Despite this growing engineering rigor, we face a modernization challenge. It bears repeating: we have over a thousand systems in our inventory supporting “businesses” of massive scope. Our funding, although substantial, is lower than what’s typical in the commercial space, and lower as a percentage of discretionary spend than our peer federal agencies. We operate systems that can be quite dated, even including some mainframe systems still written in COBOL. As a result, we have a very large modernization debt that we must prioritize.  

We also live in an environment that undervalues investments in modernization. We have a huge backlog of feature and capability requirements. Modernization is perceived as a cost with little reward. But when ignored for too long, systems become so antiquated that the path forward seems unclear. We begin hearing the Siren’s call to “rip-and-replace,” feeling that new technology will be so much better than what’s in place and will deliver a massive amount of incremental benefit. Our IT industry promotes this by both extolling the virtues of the new technology as well as setting an aggressive end-of-life timeline for existing technologies. So, if you wait long enough, you face the difficult choice of going without complete support for systems that, while not perfect, are at least meeting the needs of the customer.

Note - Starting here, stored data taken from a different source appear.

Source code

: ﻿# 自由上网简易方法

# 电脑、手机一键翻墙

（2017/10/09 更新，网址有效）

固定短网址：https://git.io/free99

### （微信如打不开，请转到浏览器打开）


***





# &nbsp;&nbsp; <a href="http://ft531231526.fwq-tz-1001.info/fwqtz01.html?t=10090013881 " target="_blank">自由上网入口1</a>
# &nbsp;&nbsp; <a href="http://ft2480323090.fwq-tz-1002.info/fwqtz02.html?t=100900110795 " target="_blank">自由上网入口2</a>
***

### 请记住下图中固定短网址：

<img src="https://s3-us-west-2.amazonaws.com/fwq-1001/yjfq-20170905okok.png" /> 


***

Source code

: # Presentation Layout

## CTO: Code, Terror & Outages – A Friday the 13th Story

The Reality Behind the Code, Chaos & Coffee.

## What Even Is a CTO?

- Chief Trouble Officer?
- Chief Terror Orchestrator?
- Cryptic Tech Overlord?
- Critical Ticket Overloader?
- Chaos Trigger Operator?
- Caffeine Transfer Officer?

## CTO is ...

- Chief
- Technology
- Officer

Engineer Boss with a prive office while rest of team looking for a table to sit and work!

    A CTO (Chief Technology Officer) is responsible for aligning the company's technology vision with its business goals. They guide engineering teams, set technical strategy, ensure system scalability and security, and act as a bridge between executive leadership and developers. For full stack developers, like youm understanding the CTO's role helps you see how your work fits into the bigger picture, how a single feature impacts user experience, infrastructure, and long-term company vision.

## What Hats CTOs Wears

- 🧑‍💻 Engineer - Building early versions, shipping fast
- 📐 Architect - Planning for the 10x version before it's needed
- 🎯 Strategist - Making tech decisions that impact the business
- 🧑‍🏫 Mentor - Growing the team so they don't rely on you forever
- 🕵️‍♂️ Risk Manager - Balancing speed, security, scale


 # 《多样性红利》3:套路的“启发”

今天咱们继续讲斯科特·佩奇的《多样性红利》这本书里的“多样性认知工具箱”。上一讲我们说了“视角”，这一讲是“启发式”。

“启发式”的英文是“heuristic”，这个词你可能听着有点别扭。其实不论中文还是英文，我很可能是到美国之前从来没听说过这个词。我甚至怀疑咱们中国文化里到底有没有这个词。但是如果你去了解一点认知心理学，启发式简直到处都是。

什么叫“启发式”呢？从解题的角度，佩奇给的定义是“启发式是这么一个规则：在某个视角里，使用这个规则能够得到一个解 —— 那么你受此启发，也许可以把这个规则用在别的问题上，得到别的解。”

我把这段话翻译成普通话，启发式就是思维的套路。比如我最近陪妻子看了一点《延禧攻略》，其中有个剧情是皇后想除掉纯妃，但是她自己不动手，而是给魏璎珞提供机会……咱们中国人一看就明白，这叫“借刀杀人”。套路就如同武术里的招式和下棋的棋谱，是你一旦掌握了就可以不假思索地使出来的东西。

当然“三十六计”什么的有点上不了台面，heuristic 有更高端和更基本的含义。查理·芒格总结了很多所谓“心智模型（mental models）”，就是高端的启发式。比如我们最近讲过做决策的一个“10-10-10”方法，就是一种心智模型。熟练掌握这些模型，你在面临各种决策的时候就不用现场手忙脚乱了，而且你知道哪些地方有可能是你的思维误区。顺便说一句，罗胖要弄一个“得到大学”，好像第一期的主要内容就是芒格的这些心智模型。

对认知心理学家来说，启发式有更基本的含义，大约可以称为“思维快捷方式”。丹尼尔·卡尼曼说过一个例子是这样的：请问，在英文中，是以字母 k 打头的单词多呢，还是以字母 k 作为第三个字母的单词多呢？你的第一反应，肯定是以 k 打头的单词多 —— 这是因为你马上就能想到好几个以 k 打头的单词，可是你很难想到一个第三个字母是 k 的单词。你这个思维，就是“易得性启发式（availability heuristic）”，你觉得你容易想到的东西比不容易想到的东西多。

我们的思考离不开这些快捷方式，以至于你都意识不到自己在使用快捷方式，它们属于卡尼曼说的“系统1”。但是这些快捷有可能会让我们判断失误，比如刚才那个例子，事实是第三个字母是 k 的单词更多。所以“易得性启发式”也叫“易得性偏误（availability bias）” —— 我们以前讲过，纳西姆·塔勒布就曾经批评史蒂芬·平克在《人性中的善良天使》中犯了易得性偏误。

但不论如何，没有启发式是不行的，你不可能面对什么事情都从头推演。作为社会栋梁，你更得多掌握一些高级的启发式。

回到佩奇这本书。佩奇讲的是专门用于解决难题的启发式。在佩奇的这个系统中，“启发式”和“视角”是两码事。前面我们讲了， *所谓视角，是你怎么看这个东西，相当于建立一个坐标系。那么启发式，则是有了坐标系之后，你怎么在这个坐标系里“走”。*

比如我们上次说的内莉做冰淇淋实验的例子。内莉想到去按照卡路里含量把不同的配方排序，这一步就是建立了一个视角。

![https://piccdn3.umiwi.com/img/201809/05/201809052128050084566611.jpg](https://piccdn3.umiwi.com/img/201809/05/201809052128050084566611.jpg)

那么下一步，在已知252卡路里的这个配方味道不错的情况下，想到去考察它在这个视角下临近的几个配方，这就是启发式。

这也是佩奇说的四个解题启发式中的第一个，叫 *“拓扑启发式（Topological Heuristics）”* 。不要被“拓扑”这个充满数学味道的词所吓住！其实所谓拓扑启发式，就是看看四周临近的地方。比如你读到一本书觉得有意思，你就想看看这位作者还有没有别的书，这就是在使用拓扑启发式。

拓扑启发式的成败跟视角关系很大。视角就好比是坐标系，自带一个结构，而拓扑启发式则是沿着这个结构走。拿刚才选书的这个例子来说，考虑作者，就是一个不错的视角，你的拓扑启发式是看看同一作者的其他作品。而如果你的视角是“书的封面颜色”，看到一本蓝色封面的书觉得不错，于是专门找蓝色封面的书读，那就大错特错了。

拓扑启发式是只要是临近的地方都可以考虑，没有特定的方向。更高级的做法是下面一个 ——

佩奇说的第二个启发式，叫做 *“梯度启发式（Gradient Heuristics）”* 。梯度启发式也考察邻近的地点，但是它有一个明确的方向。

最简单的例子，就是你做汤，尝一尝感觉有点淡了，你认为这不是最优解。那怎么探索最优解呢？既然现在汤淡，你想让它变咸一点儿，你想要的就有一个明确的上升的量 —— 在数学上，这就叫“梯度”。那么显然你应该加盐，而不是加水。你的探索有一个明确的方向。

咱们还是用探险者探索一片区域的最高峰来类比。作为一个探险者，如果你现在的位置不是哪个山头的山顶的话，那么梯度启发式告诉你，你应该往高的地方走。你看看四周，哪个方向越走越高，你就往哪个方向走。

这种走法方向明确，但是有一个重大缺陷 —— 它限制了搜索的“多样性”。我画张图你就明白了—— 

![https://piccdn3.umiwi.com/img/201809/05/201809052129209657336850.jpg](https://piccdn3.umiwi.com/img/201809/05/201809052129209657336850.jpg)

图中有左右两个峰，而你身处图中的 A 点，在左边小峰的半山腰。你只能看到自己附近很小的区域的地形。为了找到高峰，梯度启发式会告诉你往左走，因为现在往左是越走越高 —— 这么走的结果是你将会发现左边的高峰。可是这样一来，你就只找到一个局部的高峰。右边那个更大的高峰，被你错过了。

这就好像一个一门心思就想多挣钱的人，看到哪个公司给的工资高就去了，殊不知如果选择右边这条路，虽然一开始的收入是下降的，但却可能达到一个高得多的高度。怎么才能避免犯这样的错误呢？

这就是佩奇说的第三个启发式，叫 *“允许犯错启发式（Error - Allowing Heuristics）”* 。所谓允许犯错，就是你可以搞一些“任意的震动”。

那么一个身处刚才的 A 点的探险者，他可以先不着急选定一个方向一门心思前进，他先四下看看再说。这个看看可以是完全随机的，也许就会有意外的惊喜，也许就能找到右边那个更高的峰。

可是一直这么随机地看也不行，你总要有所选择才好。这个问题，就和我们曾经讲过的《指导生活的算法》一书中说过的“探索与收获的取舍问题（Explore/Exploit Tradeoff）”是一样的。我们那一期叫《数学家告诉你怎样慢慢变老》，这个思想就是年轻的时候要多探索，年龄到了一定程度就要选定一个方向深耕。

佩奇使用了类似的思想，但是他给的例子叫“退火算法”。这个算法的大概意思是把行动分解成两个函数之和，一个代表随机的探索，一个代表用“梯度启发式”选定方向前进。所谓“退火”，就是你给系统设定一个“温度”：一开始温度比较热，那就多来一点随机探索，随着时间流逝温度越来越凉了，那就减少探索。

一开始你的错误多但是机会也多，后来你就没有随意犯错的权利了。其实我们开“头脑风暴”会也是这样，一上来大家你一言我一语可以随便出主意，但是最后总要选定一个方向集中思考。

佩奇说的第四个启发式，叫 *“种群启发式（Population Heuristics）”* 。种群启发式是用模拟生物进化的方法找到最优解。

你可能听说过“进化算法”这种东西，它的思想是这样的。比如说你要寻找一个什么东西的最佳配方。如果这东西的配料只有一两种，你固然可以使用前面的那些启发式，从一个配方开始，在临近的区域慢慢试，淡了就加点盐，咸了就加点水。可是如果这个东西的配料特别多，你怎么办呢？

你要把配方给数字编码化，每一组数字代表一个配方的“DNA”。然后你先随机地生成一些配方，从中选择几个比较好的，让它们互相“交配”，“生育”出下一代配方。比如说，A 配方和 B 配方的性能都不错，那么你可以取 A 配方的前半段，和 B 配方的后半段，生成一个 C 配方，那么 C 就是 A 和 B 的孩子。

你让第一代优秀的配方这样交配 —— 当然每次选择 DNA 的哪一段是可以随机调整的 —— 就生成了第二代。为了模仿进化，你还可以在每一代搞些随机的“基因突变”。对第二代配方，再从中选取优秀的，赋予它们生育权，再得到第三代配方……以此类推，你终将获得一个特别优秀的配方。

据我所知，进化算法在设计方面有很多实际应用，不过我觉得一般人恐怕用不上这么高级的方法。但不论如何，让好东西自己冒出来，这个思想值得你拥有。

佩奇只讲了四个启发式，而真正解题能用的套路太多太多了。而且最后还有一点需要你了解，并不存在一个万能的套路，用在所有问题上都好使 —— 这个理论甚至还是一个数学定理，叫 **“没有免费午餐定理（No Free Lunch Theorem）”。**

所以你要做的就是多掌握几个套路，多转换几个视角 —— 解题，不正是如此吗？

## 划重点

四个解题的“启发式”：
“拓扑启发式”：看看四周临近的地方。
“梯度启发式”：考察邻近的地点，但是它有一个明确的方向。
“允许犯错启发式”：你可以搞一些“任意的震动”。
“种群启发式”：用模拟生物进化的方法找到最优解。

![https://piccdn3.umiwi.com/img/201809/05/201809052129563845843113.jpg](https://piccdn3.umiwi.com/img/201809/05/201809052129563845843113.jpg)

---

“Rip-and-Replace,” or “Big Bang” as it’s sometimes called, is fraught with peril – so much so that I believe it’s at the heart of the majority of IT project failures. The benefits of the new system are oversold. The new capabilities are described as a perfect match. The interoperability complexities are minimized. The date for the delivery is way too optimistic. And the whole thing is promised at a price tag that’s well below the ultimate cost. On top of this, our stakeholders often don’t understand the uncertainties involved in software development. You never know the complete cost of a software project until you get deep into it and uncover all the intricacies of the business rules it embodies and the interoperability requirements with the rest of your system.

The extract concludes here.